La scomparsa improvvisa a maggio del sassofonista romano Carlo Conti a soli 41 anni ha colpito non solo la scena musicale della Capitale ma quella di tutto il Paese. A luglio a suonare alla serata dedicata a Carlo nella data del suo compleanno c’erano anche i Neo, la band jazz/punk/blues con cui insieme a Manlio Maresca (chitarra) e Antonio Zitarelli (batteria) firmò Neoclassico, l’album registrato dieci anni fa nello studio di Steve Albini a Chicago. Partendo da quell’esperienza, e oggi con Federico Pascucci al sax che Conti aveva già indicato come una promessa, i Neo si stanno preparando a ripartire con nuove date e un prossimo disco, anche nel nome dell’amico. Manlio lo ricorda in un momento particolare: «Era la registrazione di Invenzioni a 2 voci di Bach da Albini. Brano che avevamo lasciato per la fine della session. Eravamo in due, le porte erano aperte, il suono di questo contrappunto tagliente si espandeva nella sala a forma di enorme cupola. L’impressione era di trovarci in una chiesa consacrata alla musica dannata, un luogo di un sacro perverso nella quale sono passati la maggior parte dei musicisti che per me hanno significato l’estasi, un luogo di quel culto nato negli anni ‘90 e del quale anche noi in quel momento facevamo parte». Nella ricca discografia di Carlo troviamo un innovatore del suo strumento, sempre contro il conformismo estetico. Federico che ne è l’erede nella band: «Aveva un’innata capacità di portare all’anima dell’ascoltatore una lampante sensazione di libertà. Quel suono veicolava la spontaneità nel creare un artefatto complesso e articolato, caratteristica viva nelle mani dei musicisti provenienti da contesti tradizionali, come quello di Cuba che Carlo aveva conosciuto in ripetuti tour e viaggi. Il suo era un continuo impavido giocare con gli stilemi del linguaggio dell’improvvisazione jazz, con il blues, con il free jazz, con Parker, con Hodges, con Coltrane e Garzone. Ecco, Carlo è sicuramente un sassofonista che è riuscito a prendere gli insegnamenti di George Garzone come il concetto del chromatic triadic approach, un’idea di sviluppo del fraseggio improvvisato basato su strutture di triadi e movimenti cromatici, e a trasformarlo in uno strumento di denuncia, di emancipazione culturale. È l’integrità del musicista con l’uomo, dell’individuo con la società di cui è parte, la cui estetica non è fine a se stessa ma pregna degli ideali dell’uomo».

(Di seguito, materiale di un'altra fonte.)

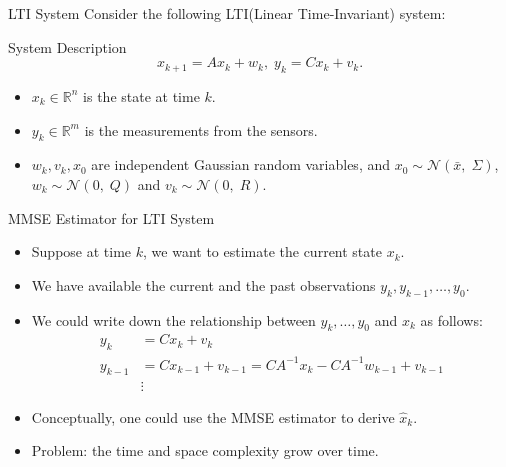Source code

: \documentclass[10pt]{beamer}
\begin{document}
\begin{frame}{LTI System}
  Consider the following LTI(Linear Time-Invariant) system:
  \begin{block}{System Description}
      \begin{displaymath}
	x_{k+1} = Ax_k +  w_k,\; y_{k} = C x_k + v_k.
      \end{displaymath}
    \end{block}
    \begin{itemize}
      \item $x_k \in \mathbb R^n$ is the state at time $k$.
      \item  $y_k \in \mathbb R^m$ is the measurements from the sensors. 
      \item $w_k,v_k,x_0$ are independent Gaussian random variables, and $x_0 \sim \mathcal N(\bar x,\;\Sigma)$, $w_k \sim \mathcal N(0,\;Q)$ and $v_k \sim \mathcal N(0,\;R)$. 
    \end{itemize}
  \end{frame}

  \begin{frame}{MMSE Estimator for LTI System}
    \begin{itemize}
      \item Suppose at time $k$, we want to estimate the current state $x_k$.
      \item We have available the current and the past observations $y_k,y_{k-1},\dots,y_0$.
      \item We could write down the relationship between $y_k,\dots,y_0$ and $x_k$ as follows:
	\begin{displaymath}
	  \begin{split}
	    y_k& = C x_k + v_k \\
	    y_{k-1} & = Cx_{k-1}+v_{k-1} = CA^{-1}x_k -C A^{-1}w_{k-1} + v_{k-1}\\
	    &\vdots
	  \end{split}
	\end{displaymath}
      \item Conceptually, one could use the MMSE estimator to derive $\hat x_k$.
      \item Problem: the time and space complexity grow over time.
    \end{itemize}
  \end{frame}
\end{document}
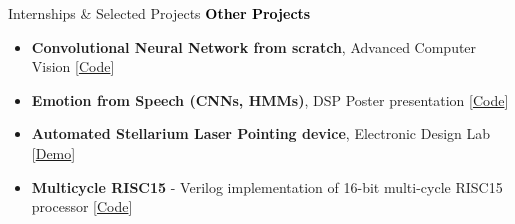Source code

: \documentclass{resume} %
\begin{document}
\begin{rSection}{Internships \& Selected Projects}
\textcolor{Black}{\textbf{Other Projects}}\\
\vspace{-16pt}
\begin{itemize}[leftmargin=*]
    \setlength\itemsep{-3pt}
    \item \textbf{Convolutional Neural Network from scratch}, Advanced Computer Vision [\href{https://github.com/yashbhalgat/Convolutional-Neural-Net}{Code}]
    \item \textbf{Emotion from Speech (CNNs, HMMs)}, DSP Poster presentation [\href{https://github.com/yashbhalgat/Emotion-from-speech-MFCC}{Code}]
    \item \textbf{Automated Stellarium Laser Pointing device}, Electronic Design Lab [\href{https://www.youtube.com/watch?v=KEhirwSOlVI&t=167s}{Demo}]
    \item \textbf{Multicycle RISC15} - Verilog implementation of 16-bit multi-cycle RISC15 processor [\href{https://github.com/yashbhalgat/Multicycle-RISC-Processor}{Code}]
\end{itemize}

\end{rSection}

\vspace*{-8pt}



\end{document}
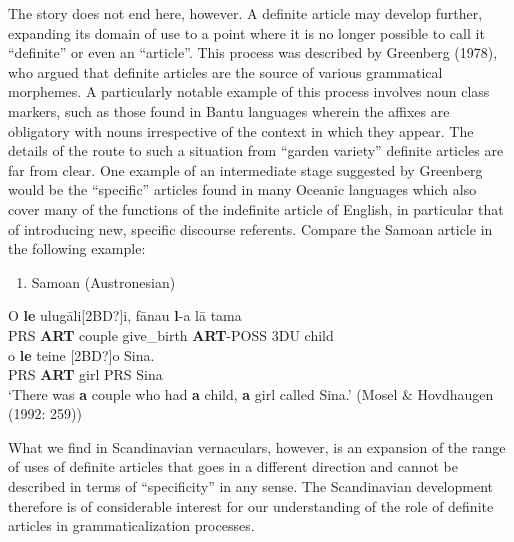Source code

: The story does not end here, however. A definite article may develop further, expanding its domain of use to a point where it is no longer possible to call it “definite” or even an “article”. This process was described by Greenberg (1978), who argued that definite articles are the source of various grammatical morphemes.  A particularly notable example of this process involves noun class markers, such  as those found in Bantu languages wherein the affixes are obligatory with nouns irrespective of the context in which they appear. The details of the route to such a situation from “garden variety” definite articles are far from clear. One example of an intermediate stage suggested by Greenberg would be the “specific” articles found in many Oceanic languages which also cover many of the functions of the indefinite article of English, in particular that of introducing new, specific discourse referents. Compare the Samoan article  in the following example: 

\begin{enumerate} %
\item 
Samoan (Austronesian)

\end{enumerate} %
\ea\label{}
\gll [2BD?]O  \textbf{le} ulug\=ali[2BD?]i,  f\=anau  \textbf{l}{}-a  l\=a  tama\\


PRS  \textbf{ART} couple  give\_birth  \textbf{ART}{}-POSS  3DU  child\\ %


\ea\label{}
\gll [2BD?]o  \textbf{le} teine  [2BD?]o  Sina.\\


PRS  \textbf{ART} girl  PRS  Sina\\ %


‘There was \textbf{a} couple who had \textbf{a} child, \textbf{a} girl called Sina.’ (Mosel \& Hovdhaugen (1992: 259))
\z

What we find in Scandinavian vernaculars, however, is an expansion of the range of uses of definite articles that goes in a different direction and cannot be described in terms of “specificity” in any sense. The Scandinavian development therefore is of considerable interest for our understanding of the role of definite articles in grammaticalization processes.

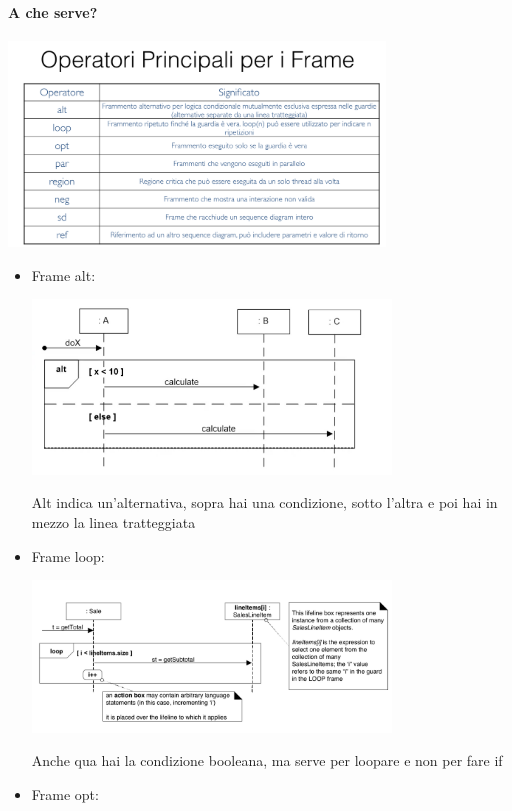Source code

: \documentclass[12pt, a4paper, openany, twoside]{book}
\begin{document}
\begin{itemize}
	\paragraph{A che serve?} \begin{center}
	\includegraphics[width=0.75\textwidth]{13}
	\end{center}
	\begin{itemize}
		\item Frame alt: 
		\begin{center}
		\includegraphics[width=0.75\textwidth]{14}
		\end{center}
		Alt indica un'alternativa, sopra hai una condizione, sotto l'altra e poi
		hai in mezzo la linea tratteggiata
		\item Frame loop:
		\begin{center}
		\includegraphics[width=0.75\textwidth]{15}
		\end{center}
		Anche qua hai la condizione booleana, ma serve per loopare e non per fare
		if
		\item Frame opt:
		\begin{center}

\end{center}
\end{itemize}
\end{itemize}
\end{document}
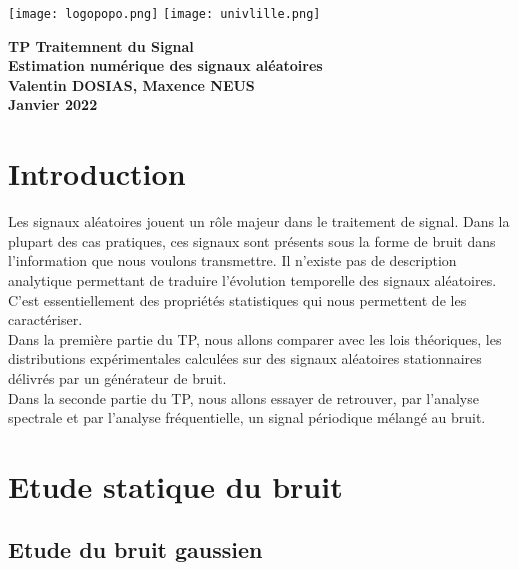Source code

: \documentclass[oneside,a4paper,12pt]{article}
\begin{document}
	\begin{titlepage}
		\texttt{[image: logopopo.png]}
		\hspace*{\fill}
		\texttt{[image: univlille.png]}
		
		\begin{center}
			\vspace{1cm}
			\textbf{TP Traitemnent du Signal}\\
			\textbf{Estimation numérique des signaux aléatoires}\\
			\vspace{1cm}
			\textbf{Valentin DOSIAS, Maxence NEUS}\\
			\vspace{3cm}
			\vspace{\fill}
			\textbf{Janvier 2022}\\
		\end{center}
	\end{titlepage}
	
	\tableofcontents
	\vspace*{\fill}
	
	\section{Introduction}
	
	Les signaux aléatoires jouent un rôle majeur dans le traitement de signal. Dans la plupart des cas pratiques, ces signaux sont présents sous la forme de bruit dans l’information que nous voulons transmettre. Il n’existe pas de description analytique permettant de traduire l'évolution temporelle des signaux aléatoires. C’est essentiellement des propriétés statistiques qui nous permettent de les caractériser.\\
	Dans la première partie du TP, nous allons comparer avec les lois théoriques, les distributions expérimentales calculées sur des signaux aléatoires stationnaires délivrés par un générateur de bruit.\\
	Dans la seconde partie du TP, nous allons essayer de retrouver, par l’analyse spectrale et par l’analyse fréquentielle, un signal périodique mélangé au bruit. 
	\newpage
	
	\section{Etude statique du bruit}
	
	\subsection{Etude du bruit gaussien}
	
\end{document}
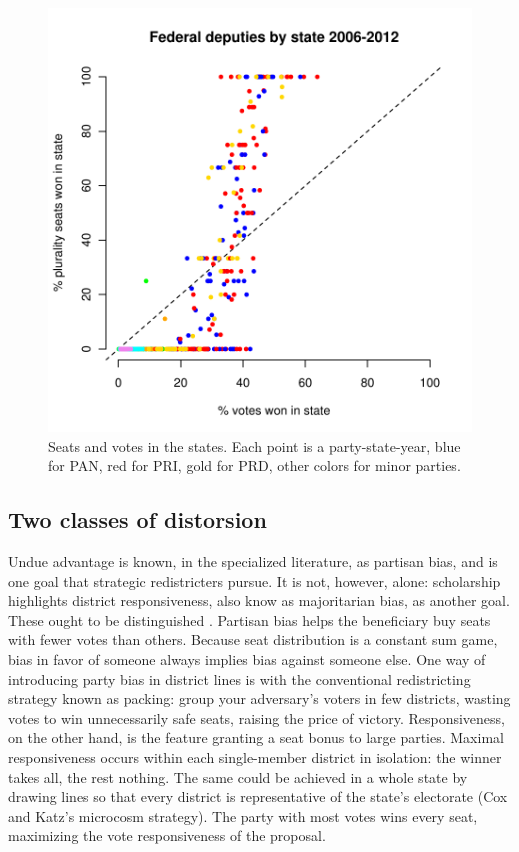 \documentclass[letter,12pt]{article}
\begin{document}
\begin{figure}
\begin{center}
    \includegraphics[width=.6\columnwidth]{../graphs/resXedo20062012.pdf} 
\caption{Seats and votes in the states. Each point is a party-state-year, blue for PAN, red for PRI, gold for PRD, other colors for minor parties.}\label{F:seatsVotes}
\end{center}
\end{figure}

\subsection{Two classes of distorsion}

Undue advantage is known, in the specialized literature, as partisan bias, and is one goal that strategic redistricters pursue. It is not, however, alone: scholarship highlights district responsiveness, also know as majoritarian bias, as another goal. These ought to be distinguished \citep[this paragraph draws heavily on][, ch.\ 3]{cox.katz.2002}. Partisan bias helps the beneficiary buy seats with fewer votes than others. Because seat distribution is a constant sum game, bias in favor of someone always implies bias against someone else. One way of introducing party bias in district lines is with the conventional redistricting strategy known as packing: group your adversary's voters in few districts, wasting votes to win unnecessarily safe seats, raising the price of victory. Responsiveness, on the other hand, is the feature granting a seat bonus to large parties. Maximal responsiveness occurs within each single-member district in isolation: the winner takes all, the rest nothing. The same could be achieved in a whole state by drawing lines so that every district is representative of the state's electorate (Cox and Katz's microcosm strategy). The party with most votes wins every seat, maximizing the vote responsiveness of the proposal. 
\end{document}

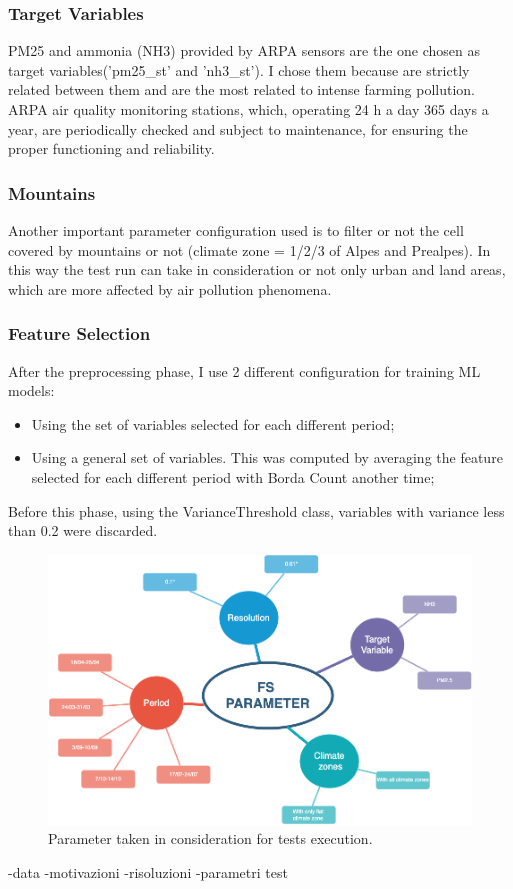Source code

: \subsubsection{Target Variables}
PM25 and ammonia (NH3) provided by ARPA sensors are the one chosen as target variables('pm25\_st' and 'nh3\_st'). I chose them because are strictly related between them and are the most related to intense farming pollution.
ARPA air quality monitoring stations, which, operating 24 h a day 365 days a year, are periodically checked and subject to maintenance, for ensuring the proper functioning and reliability.


\subsubsection{Mountains}
Another important parameter configuration used is to filter or not the cell covered by mountains or not (climate zone = 1/2/3 of Alpes and Prealpes). In this way the test run can take in consideration or not only urban and land areas, which are more affected by air pollution phenomena.


\subsubsection{Feature Selection}
\label{subsub:fs}
After the preprocessing phase, I use 2 different configuration for training ML models:
\begin{itemize}
    \item Using the set of variables selected for each different period;
    \item Using a general set of variables. This was computed by averaging the feature selected for each different period with Borda Count another time;
\end{itemize}
Before this phase, using the VarianceThreshold class, variables with variance less than 0.2 were discarded. 

\begin{figure}
    \centering
    \includegraphics[width=.9\textwidth]{images/test_param.png}
    \caption{Parameter taken in consideration for tests execution.}
    \label{fig:test_params}
\end{figure}
-data
-motivazioni
-risoluzioni
-parametri test
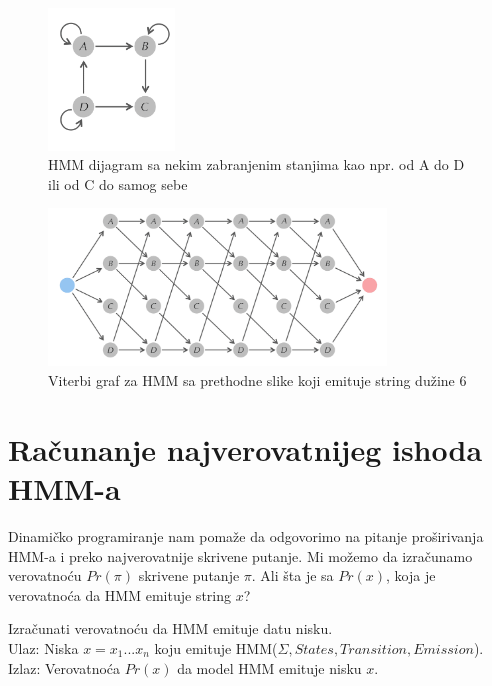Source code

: \begin{figure}[H]
\centering
\includegraphics[width=0.3\textwidth]{poglavlja/10/slike/brzina_Viterbi_1.png}
\caption{HMM dijagram sa nekim zabranjenim stanjima kao npr. od A do D ili od C do samog sebe}
\label{slika: viterbi_1}
\end{figure}

\begin{figure}[H]
\centering
\includegraphics[width=0.8\textwidth]{poglavlja/10/slike/brzina_Viterbi_2.png}
\caption{Viterbi graf za HMM sa prethodne slike koji emituje string dužine 6}
\label{slika: viterbi_2}
\end{figure}

\section{Računanje najverovatnijeg ishoda HMM-a}

Dinamičko programiranje nam pomaže da odgovorimo na pitanje proširivanja HMM-a i preko najverovatnije skrivene putanje. Mi možemo da izračunamo verovatnoću $ Pr(\pi) $ skrivene putanje $ \pi $. Ali šta je sa $ Pr(x) $, koja je verovatnoća da HMM emituje string $ x $?

\begin{problem}
    Izračunati verovatnoću da HMM emituje datu nisku.\\
    Ulaz: Niska $ x = x_1 . . . x_n $ koju emituje HMM($ \Sigma, States, Transition, Emission $).\\ 
    Izlaz: Verovatnoća $ Pr(x) $ da model HMM emituje nisku $ x $.    
\end{problem}

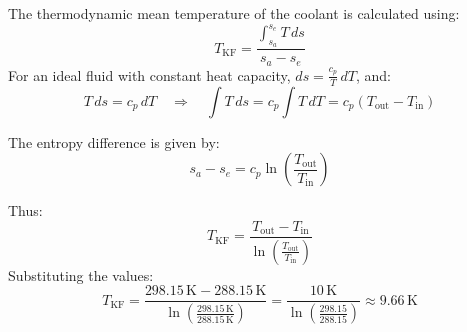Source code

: The thermodynamic mean temperature of the coolant is calculated using:  
\[
T_{\text{KF}} = \frac{\int_{s_a}^{s_e} T \, ds}{s_a - s_e}
\]  
For an ideal fluid with constant heat capacity, \( ds = \frac{c_p}{T} \, dT \), and:  
\[
T \, ds = c_p \, dT \quad \Rightarrow \quad \int T \, ds = c_p \int T \, dT = c_p \left( T_{\text{out}} - T_{\text{in}} \right)
\]  

The entropy difference is given by:  
\[
s_a - s_e = c_p \ln \left( \frac{T_{\text{out}}}{T_{\text{in}}} \right)
\]  

Thus:  
\[
T_{\text{KF}} = \frac{T_{\text{out}} - T_{\text{in}}}{\ln \left( \frac{T_{\text{out}}}{T_{\text{in}}} \right)}
\]  
Substituting the values:  
\[
T_{\text{KF}} = \frac{298.15 \, \text{K} - 288.15 \, \text{K}}{\ln \left( \frac{298.15 \, \text{K}}{288.15 \, \text{K}} \right)} = \frac{10 \, \text{K}}{\ln \left( \frac{298.15}{288.15} \right)} \approx 9.66 \, \text{K}
\]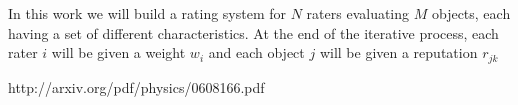 In this work we will build a rating system for $N$ raters evaluating $M$ objects, each having a set of different characteristics. At the end of the iterative process, each rater $i$ will be given a weight $w_i$ and each object $j$ will be given a reputation $r_{jk}$



http://arxiv.org/pdf/physics/0608166.pdf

Neoclassico è un disco di gran pregio ma che forse non ha avuto la giusta promozione quando venne alla luce, malgrado ci sia stato un lungo tour di 50 date negli States. Riprendete in mano il progetto con la speranza che ora la scena musicale sia pronta?

Antonio: «Neoclassico ha rappresentato un punto di arrivo artistico, l’entrata di Carletto ci costrinse a migliorarci, sia nella composizione che nell’esecuzione. Era un grandissimo sostenitore del nostro approccio già prima di farne parte. Suonare cose “impossibili” e suonarle “male” non era affatto facile per uno non abituato a sbagliare nemmeno una nota, ma ci mise un brano per allinearsi, diventando in pochissimo tempo parte del gruppo come se ci fosse sempre stato, rapportandosi con noi alla pari pur se non lo eravamo affatto… Carletto è l’unico musicista che mi faceva venire i brividi anche durante il concerto. Dopo gli Usa i Neo caddero in stand by e se stiamo riformando il tutto è solo per l’amore che corre tra di noi e per Carletto. La scena musicale, credo che non sarà mai pronta al nostro linguaggio fino a quando non decideremo di mettere un beat regolare per far ballare i danzatori che si accalcano ai concerti degli altri».

A luglio avete suonato alla serata dedicata a Carlo allo Snodo Mandrione di Roma, è stata una strana festa…

Manlio: «Secondo una antica tradizione del jazz di New Orleans esiste “il funerale jazz”, una sorta di corteo funebre costituito da una banda di ottoni. Nel nostro caso si è trattato di una “festa funebre” costituita da una banda in cui si insinuava l’inafferrabile presenza di Carletto. Questo senso di amarezza mista ad apparente spensieratezza è stato tradotto in musica generando dei risultati sorprendenti. Sono sicuro che a Carletto sarebbe piaciuto».